◆ **GOAL OF THE EXERCISE**: Would you copy out each line of the records below that includes the word "caibx"?

Collected data:
##############################

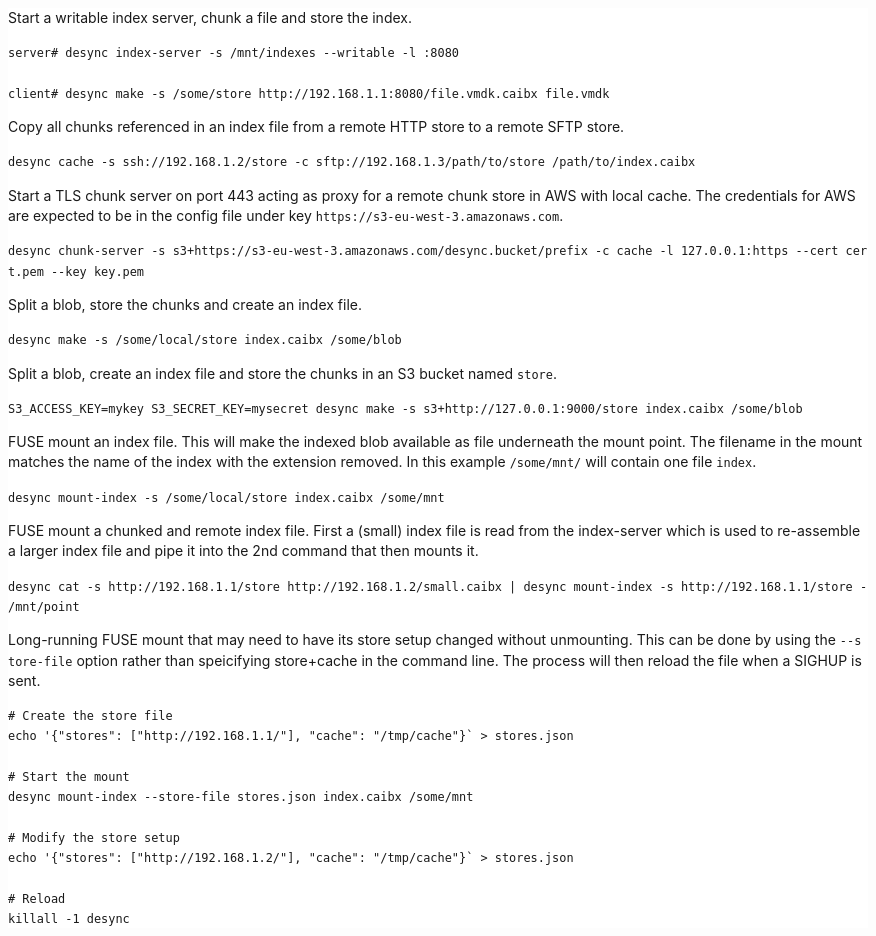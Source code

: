 Start a writable index server, chunk a file and store the index.

```text
server# desync index-server -s /mnt/indexes --writable -l :8080

client# desync make -s /some/store http://192.168.1.1:8080/file.vmdk.caibx file.vmdk
```

Copy all chunks referenced in an index file from a remote HTTP store to a remote SFTP store.

```text
desync cache -s ssh://192.168.1.2/store -c sftp://192.168.1.3/path/to/store /path/to/index.caibx
```

Start a TLS chunk server on port 443 acting as proxy for a remote chunk store in AWS with local cache. The credentials for AWS are expected to be in the config file under key `https://s3-eu-west-3.amazonaws.com`.

```text
desync chunk-server -s s3+https://s3-eu-west-3.amazonaws.com/desync.bucket/prefix -c cache -l 127.0.0.1:https --cert cert.pem --key key.pem
```

Split a blob, store the chunks and create an index file.

```text
desync make -s /some/local/store index.caibx /some/blob
```

Split a blob, create an index file and store the chunks in an S3 bucket named `store`.

```text
S3_ACCESS_KEY=mykey S3_SECRET_KEY=mysecret desync make -s s3+http://127.0.0.1:9000/store index.caibx /some/blob
```

FUSE mount an index file. This will make the indexed blob available as file underneath the mount point. The filename in the mount matches the name of the index with the extension removed. In this example `/some/mnt/` will contain one file `index`.

```text
desync mount-index -s /some/local/store index.caibx /some/mnt
```

FUSE mount a chunked and remote index file. First a (small) index file is read from the index-server which is used to re-assemble a larger index file and pipe it into the 2nd command that then mounts it.

```text
desync cat -s http://192.168.1.1/store http://192.168.1.2/small.caibx | desync mount-index -s http://192.168.1.1/store - /mnt/point
```

Long-running FUSE mount that may need to have its store setup changed without unmounting. This can be done by using the `--store-file` option rather than speicifying store+cache in the command line. The process will then reload the file when a SIGHUP is sent.

```text
# Create the store file
echo '{"stores": ["http://192.168.1.1/"], "cache": "/tmp/cache"}` > stores.json

# Start the mount
desync mount-index --store-file stores.json index.caibx /some/mnt

# Modify the store setup
echo '{"stores": ["http://192.168.1.2/"], "cache": "/tmp/cache"}` > stores.json

# Reload
killall -1 desync
```
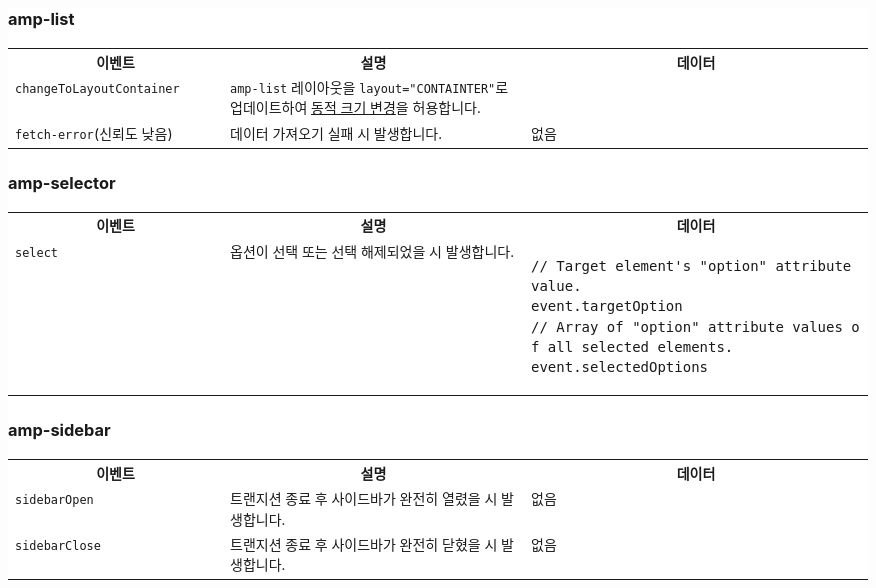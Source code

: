 ### amp-list <a name="amp-list-1"></a>

<table>
  <tr>
    <th width="25%">이벤트</th>
    <th width="35%">설명</th>
    <th width="40%">데이터</th>
  </tr>
  <tr>
    <td><code>changeToLayoutContainer</code></td>
    <td>
<code>amp-list</code> 레이아웃을 <code>layout="CONTAINTER"</code>로 업데이트하여 <a href="https://github.com/ampproject/amphtml/blob/main/spec/../extensions/amp-list/amp-list.md#dynamic-resizing">동적 크기 변경</a>을 허용합니다.</td>
  </tr>
  <tr>
    <td> <code>fetch-error</code>(신뢰도 낮음)</td>
    <td>데이터 가져오기 실패 시 발생합니다.</td>
    <td>없음</td>
  </tr>
</table>

### amp-selector <a name="amp-selector-1"></a>

<table>
  <tr>
    <th width="25%">이벤트</th>
    <th width="35%">설명</th>
    <th width="40%">데이터</th>
  </tr>
  <tr>
    <td><code>select</code></td>
    <td>옵션이 선택 또는 선택 해제되었을 시 발생합니다.</td>
    <td><pre>// Target element's "option" attribute value.<br>event.targetOption<br>// Array of "option" attribute values of all selected elements.<br>event.selectedOptions</pre></td>
  </tr>
</table>

### amp-sidebar <a name="amp-sidebar-1"></a>

<table>
  <tr>
    <th width="25%">이벤트</th>
    <th width="35%">설명</th>
    <th width="40%">데이터</th>
  </tr>
  <tr>
    <td><code>sidebarOpen</code></td>
    <td>트랜지션 종료 후 사이드바가 완전히 열렸을 시 발생합니다.</td>
    <td>없음</td>
  </tr>
  <tr>
    <td><code>sidebarClose</code></td>
    <td>트랜지션 종료 후 사이드바가 완전히 닫혔을 시 발생합니다.</td>
    <td>없음</td>
  </tr>
</table>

##############################

◆ **OUTPUT OF THE EXERCISE**:
client# desync make -s /some/store http://192.168.1.1:8080/file.vmdk.caibx file.vmdk
desync cache -s ssh://192.168.1.2/store -c sftp://192.168.1.3/path/to/store /path/to/index.caibx
desync make -s /some/local/store index.caibx /some/blob
S3_ACCESS_KEY=mykey S3_SECRET_KEY=mysecret desync make -s s3+http://127.0.0.1:9000/store index.caibx /some/blob
desync mount-index -s /some/local/store index.caibx /some/mnt
desync cat -s http://192.168.1.1/store http://192.168.1.2/small.caibx | desync mount-index -s http://192.168.1.1/store - /mnt/point
desync mount-index --store-file stores.json index.caibx /some/mnt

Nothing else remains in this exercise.